THE RECORDS START
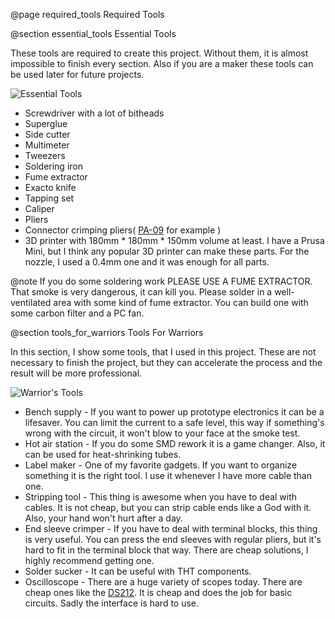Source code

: @page required_tools Required Tools

@section essential_tools Essential Tools

These tools are required to create this project. Without them, it is almost impossible
to finish every section. Also if you are a maker these tools can be used later for
future projects.

![Essential Tools](equipment_basic.jpg)

* Screwdriver with a lot of bitheads
* Superglue
* Side cutter
* Multimeter
* Tweezers
* Soldering iron
* Fume extractor
* Exacto knife
* Tapping set
* Caliper
* Pliers
* Connector crimping pliers( [PA-09](https://www.engineertools-jp.com/pa092021) for example )
* 3D printer with 180mm * 180mm * 150mm volume at least. I have a Prusa Mini, but
I think any popular 3D printer can make these parts. For the nozzle, I used a 0.4mm one and it
was enough for all parts.

@note If you do some soldering work PLEASE USE A FUME EXTRACTOR. That smoke is very
dangerous, it can kill you. Please solder in a well-ventilated area with some kind
of fume extractor. You can build one with some carbon filter and a PC fan.

@section tools_for_warriors Tools For Warriors

In this section, I show some tools, that I used in this project. These are not necessary
to finish the project, but they can accelerate the process and the result will be
more professional.

![Warrior's Tools](equipment_warrior.jpg)

* Bench supply - If you want to power up prototype electronics it can be a lifesaver.
You can limit the current to a safe level, this way if something's wrong with the
circuit, it won't blow to your face at the smoke test.
* Hot air station - If you do some SMD rework it is a game changer. Also, it can be
used for heat-shrinking tubes.
* Label maker - One of my favorite gadgets. If you want to organize something it is
the right tool. I use it whenever I have more cable than one.
* Stripping tool - This thing is awesome when you have to deal with cables. It is
not cheap, but you can strip cable ends like a God with it. Also, your hand won't
hurt after a day.
* End sleeve crimper - If you have to deal with terminal blocks, this thing is very useful.
You can press the end sleeves with regular pliers, but it's hard to fit in the terminal block
that way. There are cheap solutions, I highly recommend getting one.
* Solder sucker - It can be useful with THT components.
* Oscilloscope - There are a huge variety of scopes today. There are cheap ones like
the [DS212](https://www.miniware.com.cn/product/ds212-mini-oscilloscope-digital-oscilloscope/).
It is cheap and does the job for basic circuits. Sadly the interface is hard to use.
THE RECORDS END
**EXERCISE GOAL:**
In the listing above, count the lines where the string "hard" occurs, then give that count and nothing else.

**TASK SOLUTION:**
2